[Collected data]
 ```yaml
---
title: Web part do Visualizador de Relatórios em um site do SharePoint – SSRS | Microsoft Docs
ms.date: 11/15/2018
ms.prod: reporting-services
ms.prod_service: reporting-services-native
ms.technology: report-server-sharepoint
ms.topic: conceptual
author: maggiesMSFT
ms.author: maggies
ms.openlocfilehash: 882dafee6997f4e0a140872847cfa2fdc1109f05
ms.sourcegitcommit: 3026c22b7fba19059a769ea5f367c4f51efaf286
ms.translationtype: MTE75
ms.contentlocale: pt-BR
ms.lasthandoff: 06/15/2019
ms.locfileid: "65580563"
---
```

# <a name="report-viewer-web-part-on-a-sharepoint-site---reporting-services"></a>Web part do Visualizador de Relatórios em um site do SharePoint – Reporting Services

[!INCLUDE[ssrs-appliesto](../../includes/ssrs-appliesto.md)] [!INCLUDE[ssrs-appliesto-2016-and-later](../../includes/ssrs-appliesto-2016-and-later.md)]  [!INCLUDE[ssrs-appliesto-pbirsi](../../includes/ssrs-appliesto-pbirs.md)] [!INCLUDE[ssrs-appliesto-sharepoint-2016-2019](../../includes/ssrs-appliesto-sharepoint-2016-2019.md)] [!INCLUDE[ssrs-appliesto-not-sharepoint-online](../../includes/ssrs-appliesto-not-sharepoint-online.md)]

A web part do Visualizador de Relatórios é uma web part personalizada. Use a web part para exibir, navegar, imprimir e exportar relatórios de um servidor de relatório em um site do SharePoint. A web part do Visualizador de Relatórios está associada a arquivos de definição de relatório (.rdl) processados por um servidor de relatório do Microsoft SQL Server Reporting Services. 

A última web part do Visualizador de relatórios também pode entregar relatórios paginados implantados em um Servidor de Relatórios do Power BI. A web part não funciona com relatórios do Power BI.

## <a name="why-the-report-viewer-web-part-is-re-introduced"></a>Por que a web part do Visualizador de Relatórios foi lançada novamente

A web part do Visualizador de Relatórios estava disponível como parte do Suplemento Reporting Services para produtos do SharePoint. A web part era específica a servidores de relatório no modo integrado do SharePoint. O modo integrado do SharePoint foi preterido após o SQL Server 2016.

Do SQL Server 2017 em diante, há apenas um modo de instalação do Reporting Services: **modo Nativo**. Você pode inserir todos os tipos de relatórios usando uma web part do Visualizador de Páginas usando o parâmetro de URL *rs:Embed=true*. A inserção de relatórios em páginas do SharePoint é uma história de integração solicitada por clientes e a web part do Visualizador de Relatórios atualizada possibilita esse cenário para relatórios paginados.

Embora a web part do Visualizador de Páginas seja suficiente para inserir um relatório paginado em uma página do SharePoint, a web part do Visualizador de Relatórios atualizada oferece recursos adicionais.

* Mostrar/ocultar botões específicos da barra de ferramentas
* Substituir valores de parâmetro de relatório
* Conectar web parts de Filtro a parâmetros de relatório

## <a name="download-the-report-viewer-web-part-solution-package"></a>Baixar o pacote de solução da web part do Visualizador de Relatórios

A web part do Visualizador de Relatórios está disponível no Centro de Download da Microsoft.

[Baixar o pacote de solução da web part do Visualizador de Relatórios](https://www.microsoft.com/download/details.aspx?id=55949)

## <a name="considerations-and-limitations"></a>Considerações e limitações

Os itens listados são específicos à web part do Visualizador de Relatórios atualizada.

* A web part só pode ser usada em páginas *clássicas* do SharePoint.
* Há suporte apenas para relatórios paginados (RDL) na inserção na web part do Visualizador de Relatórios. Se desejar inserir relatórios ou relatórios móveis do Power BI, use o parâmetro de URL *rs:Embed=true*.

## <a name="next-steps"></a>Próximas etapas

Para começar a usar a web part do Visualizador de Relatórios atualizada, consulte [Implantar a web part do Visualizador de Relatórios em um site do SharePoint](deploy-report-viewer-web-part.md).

▸ **What this task involves**:
Would you transcribe the data above exactly as it stands?

▸ **Result**:
 ```yaml
---
title: Web part do Visualizador de Relatórios em um site do SharePoint – SSRS | Microsoft Docs
ms.date: 11/15/2018
ms.prod: reporting-services
ms.prod_service: reporting-services-native
ms.technology: report-server-sharepoint
ms.topic: conceptual
author: maggiesMSFT
ms.author: maggies
ms.openlocfilehash: 882dafee6997f4e0a140872847cfa2fdc1109f05
ms.sourcegitcommit: 3026c22b7fba19059a769ea5f367c4f51efaf286
ms.translationtype: MTE75
ms.contentlocale: pt-BR
ms.lasthandoff: 06/15/2019
ms.locfileid: "65580563"
---
```

# <a name="report-viewer-web-part-on-a-sharepoint-site---reporting-services"></a>Web part do Visualizador de Relatórios em um site do SharePoint – Reporting Services

[!INCLUDE[ssrs-appliesto](../../includes/ssrs-appliesto.md)] [!INCLUDE[ssrs-appliesto-2016-and-later](../../includes/ssrs-appliesto-2016-and-later.md)]  [!INCLUDE[ssrs-appliesto-pbirsi](../../includes/ssrs-appliesto-pbirs.md)] [!INCLUDE[ssrs-appliesto-sharepoint-2016-2019](../../includes/ssrs-appliesto-sharepoint-2016-2019.md)] [!INCLUDE[ssrs-appliesto-not-sharepoint-online](../../includes/ssrs-appliesto-not-sharepoint-online.md)]

A web part do Visualizador de Relatórios é uma web part personalizada. Use a web part para exibir, navegar, imprimir e exportar relatórios de um servidor de relatório em um site do SharePoint. A web part do Visualizador de Relatórios está associada a arquivos de definição de relatório (.rdl) processados por um servidor de relatório do Microsoft SQL Server Reporting Services. 

A última web part do Visualizador de relatórios também pode entregar relatórios paginados implantados em um Servidor de Relatórios do Power BI. A web part não funciona com relatórios do Power BI.

## <a name="why-the-report-viewer-web-part-is-re-introduced"></a>Por que a web part do Visualizador de Relatórios foi lançada novamente

A web part do Visualizador de Relatórios estava disponível como parte do Suplemento Reporting Services para produtos do SharePoint. A web part era específica a servidores de relatório no modo integrado do SharePoint. O modo integrado do SharePoint foi preterido após o SQL Server 2016.

Do SQL Server 2017 em diante, há apenas um modo de instalação do Reporting Services: **modo Nativo**. Você pode inserir todos os tipos de relatórios usando uma web part do Visualizador de Páginas usando o parâmetro de URL *rs:Embed=true*. A inserção de relatórios em páginas do SharePoint é uma história de integração solicitada por clientes e a web part do Visualizador de Relatórios atualizada possibilita esse cenário para relatórios paginados.

Embora a web part do Visualizador de Páginas seja suficiente para inserir um relatório paginado em uma página do SharePoint, a web part do Visualizador de Relatórios atualizada oferece recursos adicionais.

* Mostrar/ocultar botões específicos da barra de ferramentas
* Substituir valores de parâmetro de relatório
* Conectar web parts de Filtro a parâmetros de relatório

## <a name="download-the-report-viewer-web-part-solution-package"></a>Baixar o pacote de solução da web part do Visualizador de Relatórios

A web part do Visualizador de Relatórios está disponível no Centro de Download da Microsoft.

[Baixar o pacote de solução da web part do Visualizador de Relatórios](https://www.microsoft.com/download/details.aspx?id=55949)

## <a name="considerations-and-limitations"></a>Considerações e limitações

Os itens listados são específicos à web part do Visualizador de Relatórios atualizada.

* A web part só pode ser usada em páginas *clássicas* do SharePoint.
* Há suporte apenas para relatórios paginados (RDL) na inserção na web part do Visualizador de Relatórios. Se desejar inserir relatórios ou relatórios móveis do Power BI, use o parâmetro de URL *rs:Embed=true*.

## <a name="next-steps"></a>Próximas etapas

Para começar a usar a web part do Visualizador de Relatórios atualizada, consulte [Implantar a web part do Visualizador de Relatórios em um site do SharePoint](deploy-report-viewer-web-part.md).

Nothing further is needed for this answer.